The Court of Urgency, which heard Case 37 in the Palace of Justice, could not ignore the plaintiff’s request to defend himself. One day that young cultured lawyer, a prisoner in Isle of Pines, reaffirmed his demand in the corresponding court. At the same time, from the prison itself, he made sure the horrendous crimes committed in Moncada and Bayamo were denounced, and wrote a text entitled ‘For suffering Cuba.’ Its publication was entrusted to two women: Haydée Santamaría and Melba Hernández, who had been sentenced to eight months in prison in the Guanajay Women’s Prison, while their defender, Dr. Baudilio Castellano, managed to have their presence during the assault the result of a noble motive, as nurses with Dr. Mario Muñoz, murdered in their presence. That small pamphlet recounted these crimes.

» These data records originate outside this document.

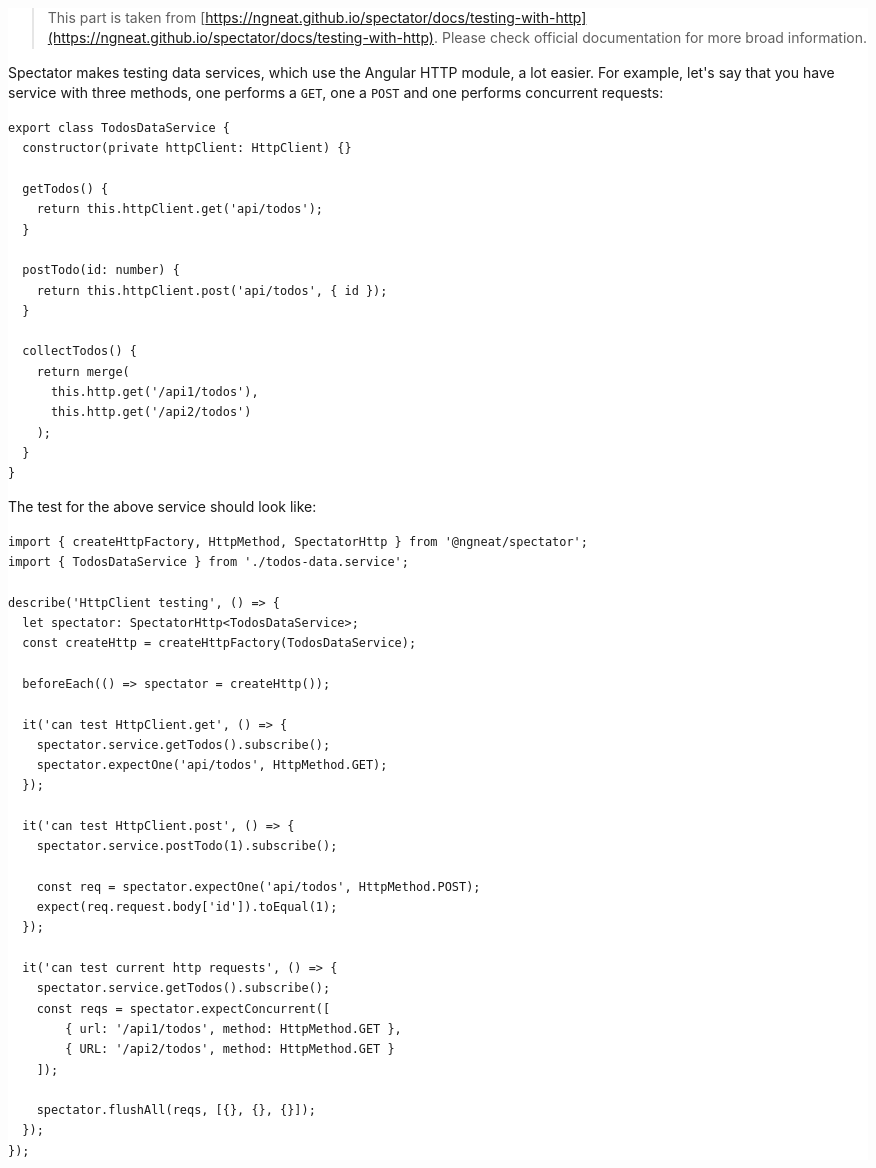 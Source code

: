 > This part is taken from [https://ngneat.github.io/spectator/docs/testing-with-http](https://ngneat.github.io/spectator/docs/testing-with-http). Please check official documentation for more broad information.

Spectator makes testing data services, which use the Angular HTTP module, a lot easier. For example, let's say that you have service with three methods, one performs a `GET`, one a `POST` and one performs concurrent requests:

```
export class TodosDataService {
  constructor(private httpClient: HttpClient) {}

  getTodos() {
    return this.httpClient.get('api/todos');
  }

  postTodo(id: number) {
    return this.httpClient.post('api/todos', { id });
  }

  collectTodos() {
    return merge(
      this.http.get('/api1/todos'),
      this.http.get('/api2/todos')
    );
  }
}
```

The test for the above service should look like:

```
import { createHttpFactory, HttpMethod, SpectatorHttp } from '@ngneat/spectator';
import { TodosDataService } from './todos-data.service';

describe('HttpClient testing', () => {
  let spectator: SpectatorHttp<TodosDataService>;
  const createHttp = createHttpFactory(TodosDataService);

  beforeEach(() => spectator = createHttp());

  it('can test HttpClient.get', () => {
    spectator.service.getTodos().subscribe();
    spectator.expectOne('api/todos', HttpMethod.GET);
  });

  it('can test HttpClient.post', () => {
    spectator.service.postTodo(1).subscribe();

    const req = spectator.expectOne('api/todos', HttpMethod.POST);
    expect(req.request.body['id']).toEqual(1);
  });

  it('can test current http requests', () => {
    spectator.service.getTodos().subscribe();
    const reqs = spectator.expectConcurrent([
        { url: '/api1/todos', method: HttpMethod.GET },
        { URL: '/api2/todos', method: HttpMethod.GET }
    ]);

    spectator.flushAll(reqs, [{}, {}, {}]);
  });
});
```
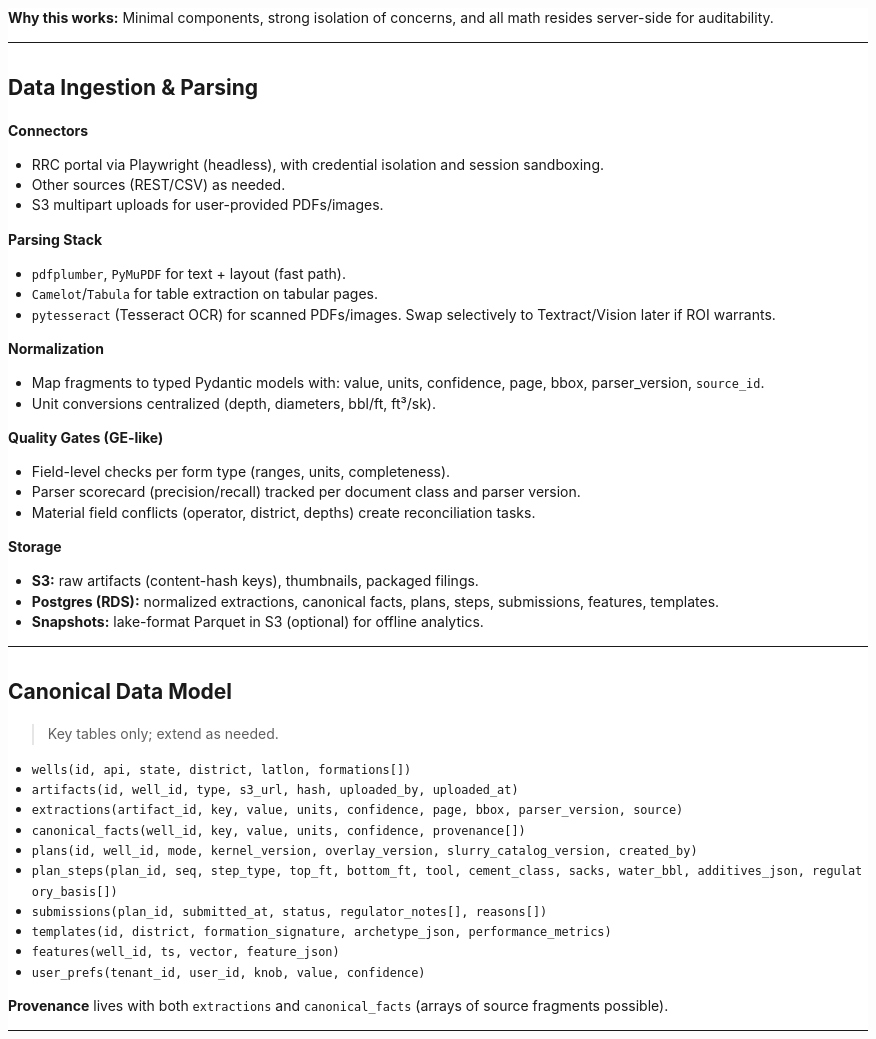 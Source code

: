 **Why this works:** Minimal components, strong isolation of concerns, and all math resides server-side for auditability.

---

## Data Ingestion & Parsing

**Connectors**
- RRC portal via Playwright (headless), with credential isolation and session sandboxing.
- Other sources (REST/CSV) as needed.
- S3 multipart uploads for user-provided PDFs/images.

**Parsing Stack**
- `pdfplumber`, `PyMuPDF` for text + layout (fast path).
- `Camelot`/`Tabula` for table extraction on tabular pages.
- `pytesseract` (Tesseract OCR) for scanned PDFs/images. Swap selectively to Textract/Vision later if ROI warrants.

**Normalization**
- Map fragments to typed Pydantic models with: value, units, confidence, page, bbox, parser_version, `source_id`.
- Unit conversions centralized (depth, diameters, bbl/ft, ft³/sk).

**Quality Gates (GE-like)**
- Field-level checks per form type (ranges, units, completeness).
- Parser scorecard (precision/recall) tracked per document class and parser version.
- Material field conflicts (operator, district, depths) create reconciliation tasks.

**Storage**
- **S3:** raw artifacts (content-hash keys), thumbnails, packaged filings.
- **Postgres (RDS):** normalized extractions, canonical facts, plans, steps, submissions, features, templates.
- **Snapshots:** lake-format Parquet in S3 (optional) for offline analytics.

---

## Canonical Data Model

> Key tables only; extend as needed.

- `wells(id, api, state, district, latlon, formations[])`
- `artifacts(id, well_id, type, s3_url, hash, uploaded_by, uploaded_at)`
- `extractions(artifact_id, key, value, units, confidence, page, bbox, parser_version, source)`
- `canonical_facts(well_id, key, value, units, confidence, provenance[])`
- `plans(id, well_id, mode, kernel_version, overlay_version, slurry_catalog_version, created_by)`
- `plan_steps(plan_id, seq, step_type, top_ft, bottom_ft, tool, cement_class, sacks, water_bbl, additives_json, regulatory_basis[])`
- `submissions(plan_id, submitted_at, status, regulator_notes[], reasons[])`
- `templates(id, district, formation_signature, archetype_json, performance_metrics)`
- `features(well_id, ts, vector, feature_json)`
- `user_prefs(tenant_id, user_id, knob, value, confidence)`

**Provenance** lives with both `extractions` and `canonical_facts` (arrays of source fragments possible).

--- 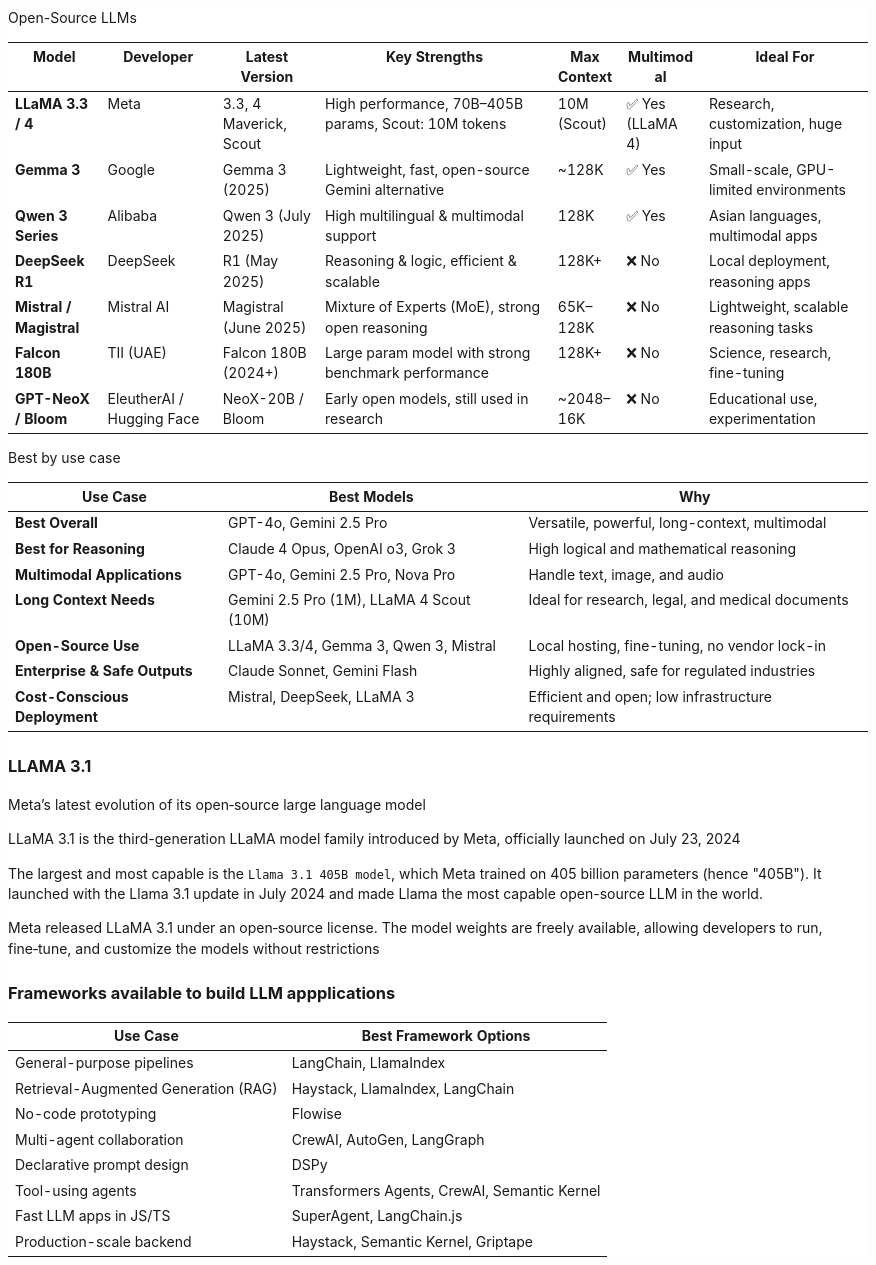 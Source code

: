 Open-Source LLMs

| **Model**               | **Developer**             | **Latest Version**     | **Key Strengths**                                    | **Max Context** | **Multimodal**  | **Ideal For**                         |
| ----------------------- | ------------------------- | ---------------------- | ---------------------------------------------------- | --------------- | --------------- | ------------------------------------- |
| **LLaMA 3.3 / 4**       | Meta                      | 3.3, 4 Maverick, Scout | High performance, 70B–405B params, Scout: 10M tokens | 10M (Scout)     | ✅ Yes (LLaMA 4) | Research, customization, huge input   |
| **Gemma 3**             | Google                    | Gemma 3 (2025)         | Lightweight, fast, open-source Gemini alternative    | \~128K          | ✅ Yes           | Small-scale, GPU-limited environments |
| **Qwen 3 Series**       | Alibaba                   | Qwen 3 (July 2025)     | High multilingual & multimodal support               | 128K            | ✅ Yes           | Asian languages, multimodal apps      |
| **DeepSeek R1**         | DeepSeek                  | R1 (May 2025)          | Reasoning & logic, efficient & scalable              | 128K+           | ❌ No            | Local deployment, reasoning apps      |
| **Mistral / Magistral** | Mistral AI                | Magistral (June 2025)  | Mixture of Experts (MoE), strong open reasoning      | 65K–128K        | ❌ No            | Lightweight, scalable reasoning tasks |
| **Falcon 180B**         | TII (UAE)                 | Falcon 180B (2024+)    | Large param model with strong benchmark performance  | 128K+           | ❌ No            | Science, research, fine-tuning        |
| **GPT-NeoX / Bloom**    | EleutherAI / Hugging Face | NeoX-20B / Bloom       | Early open models, still used in research            | \~2048–16K      | ❌ No            | Educational use, experimentation      |


Best by use case

| **Use Case**                  | **Best Models**                          | **Why**                                             |
| ----------------------------- | ---------------------------------------- | --------------------------------------------------- |
| **Best Overall**              | GPT-4o, Gemini 2.5 Pro                   | Versatile, powerful, long-context, multimodal       |
| **Best for Reasoning**        | Claude 4 Opus, OpenAI o3, Grok 3         | High logical and mathematical reasoning             |
| **Multimodal Applications**   | GPT-4o, Gemini 2.5 Pro, Nova Pro         | Handle text, image, and audio                       |
| **Long Context Needs**        | Gemini 2.5 Pro (1M), LLaMA 4 Scout (10M) | Ideal for research, legal, and medical documents    |
| **Open-Source Use**           | LLaMA 3.3/4, Gemma 3, Qwen 3, Mistral    | Local hosting, fine-tuning, no vendor lock-in       |
| **Enterprise & Safe Outputs** | Claude Sonnet, Gemini Flash              | Highly aligned, safe for regulated industries       |
| **Cost-Conscious Deployment** | Mistral, DeepSeek, LLaMA 3               | Efficient and open; low infrastructure requirements |


### LLAMA 3.1

Meta’s latest evolution of its open‑source large language model

LLaMA 3.1 is the third-generation LLaMA model family introduced by Meta, officially launched on July 23, 2024

The largest and most capable is the `Llama 3.1 405B model`, which Meta trained on 405 billion parameters (hence "405B"). It launched with the Llama 3.1 update in July 2024 and made Llama the most capable open-source LLM in the world.

Meta released LLaMA 3.1 under an open‑source license. The model weights are freely available, allowing developers to run, fine‑tune, and customize the models without restrictions

### Frameworks available to build LLM appplications

| **Use Case**                         | **Best Framework Options**                             |
| ------------------------------------ | -------------------------------------------- |
| General-purpose pipelines            | LangChain, LlamaIndex                        |
| Retrieval-Augmented Generation (RAG) | Haystack, LlamaIndex, LangChain              |
| No-code prototyping                  | Flowise                                      |
| Multi-agent collaboration            | CrewAI, AutoGen, LangGraph                   |
| Declarative prompt design            | DSPy                                         |
| Tool-using agents                    | Transformers Agents, CrewAI, Semantic Kernel |
| Fast LLM apps in JS/TS               | SuperAgent, LangChain.js                     |
| Production-scale backend             | Haystack, Semantic Kernel, Griptape          |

The impact of the pamphlet circulated underground moved all who read it. Fidel then gave Haydée and Melba another responsibility: publishing the his self-defense statement which he improvised at the trial and would reconstruct on the Isle of Pines: History will absolve me. The mission was accomplished. The pamphlet circulated throughout Cuba, reaching even the Sierra Maestra mountains.

This is how this indispensable document denouncing the dictatorship’s crimes and presenting the Moncada program was developed. The people of Cuba, in their immense majority, assumed it as their banner to demand amnesty. This demand became the great battle waged by the people with truth as their weapon.

Politicians wanted to return to the electoral struggle, which the Batista regime was proposing in order to remain in power. But to do so, Fidel and his comrades would have to be freed.

Thus it became indispensable for the two traditional rivals to sign the amnesty law. It was naturally approved with the provision that all accusations and cases be dropped, including those filed against the military for their Moncada crimes.

On May 15, 1955, the combatants were released from prison. They would soon be in Havana. The railway station was overtaken by the people, waiting for the arrival of the train from Batabanó. The press would publish Fidel’s statements: “The national conscience is reborn, to try to drown it will bring an unprecedented catastrophe.” This was the language of the only leader accepted by the majority of the people and who would very soon find it impossible to access a tribune. Then he declared: “The doors to the civil struggle have been closed to me, thus, loyal to Martí, I think that the time has come to take our rights, not ask for them, to grasp them, instead of begging for them.”

And later: “… there is no other solution than that of 68 and 95.” He was only in Havana for six weeks. Then came the Granma expedition, the Sierra Maestra and victory.